125. Memorandum From the President’s Special Assistant for National Security Affairs (Bundy) to President Johnson1

SUBJECT

  • Your Meeting with Ambassador Jones and Green (Indonesia) at 11:30 a.m. Wednesday, June 302

Green leaves for Indonesia July 8. Jones becomes Chancellor of the East-West Center later in July.

The purpose of this meeting is to give Jones a word of deserved thanks and to give Djakarta a signal of your confidence in Green. The Indonesians, and Sukarno in particular, had a particularly high regard for Jones.

As you know, our policy toward Indonesia is cool and correct at the moment. We are keeping the door open to friendly relations, but we have removed the Peace Corps and other targets of Communist agitation. [Page 270] We are really playing for the breaks in a situation in which the Communists are gaining in influence, but the prospect of a reaction by the military is strong.

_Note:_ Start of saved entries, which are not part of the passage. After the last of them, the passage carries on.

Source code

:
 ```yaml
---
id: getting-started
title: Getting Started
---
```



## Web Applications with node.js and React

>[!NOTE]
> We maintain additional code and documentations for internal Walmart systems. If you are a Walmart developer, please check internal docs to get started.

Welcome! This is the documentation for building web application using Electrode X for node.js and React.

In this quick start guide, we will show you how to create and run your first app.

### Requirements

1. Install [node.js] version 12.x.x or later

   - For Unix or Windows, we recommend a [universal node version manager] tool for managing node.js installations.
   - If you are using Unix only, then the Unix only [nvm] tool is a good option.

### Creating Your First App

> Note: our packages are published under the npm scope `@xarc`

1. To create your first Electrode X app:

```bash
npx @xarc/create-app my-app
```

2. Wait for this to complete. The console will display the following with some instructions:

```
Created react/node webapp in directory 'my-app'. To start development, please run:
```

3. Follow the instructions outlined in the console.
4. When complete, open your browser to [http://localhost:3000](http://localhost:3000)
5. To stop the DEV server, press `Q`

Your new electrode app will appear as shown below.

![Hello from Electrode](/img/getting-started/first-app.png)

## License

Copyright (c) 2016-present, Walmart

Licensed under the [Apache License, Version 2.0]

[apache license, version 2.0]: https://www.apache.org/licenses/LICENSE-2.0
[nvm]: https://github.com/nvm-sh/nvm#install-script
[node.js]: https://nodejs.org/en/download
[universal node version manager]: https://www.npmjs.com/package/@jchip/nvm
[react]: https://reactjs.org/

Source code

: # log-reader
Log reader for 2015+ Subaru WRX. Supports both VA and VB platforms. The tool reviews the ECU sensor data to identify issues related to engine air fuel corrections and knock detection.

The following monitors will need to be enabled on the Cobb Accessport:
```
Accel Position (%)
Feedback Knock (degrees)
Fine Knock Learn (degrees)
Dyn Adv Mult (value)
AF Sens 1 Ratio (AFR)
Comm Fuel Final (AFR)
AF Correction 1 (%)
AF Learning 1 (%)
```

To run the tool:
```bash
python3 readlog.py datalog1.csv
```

I attach a letter (Tab 1) for Green to deliver to Sukarno.3 Sukarno being the highly personalistic type he is, a message of this kind will increase Green’s standing and give some additional weight to whatever he may have to say as our relations develop. I have redrafted the State Department version to make it cool, but courteous, and I think it will be a help to Green. On the other hand, we have not made any promise of such a letter and you can give it a pocket veto if you prefer.

McG. B. 4
  1. Source: Johnson Library, National Security File, Memos to the President, McGeorge Bundy, Vol. 11. No classification marking.
  2. According to the President’s Daily Diary, the meeting took place from 12:45 to 12:48 p.m. (Ibid.)
  3. Not attached, it introduced Green as “one of our most able and experienced officials in the affairs of Asia,” fully attuned to the President’s own thinking. (Ibid., National Security File, Special Head of State Correspondence, Indonesia Presidential Correspondence)
  4. Printed from a copy that bears these typed initials.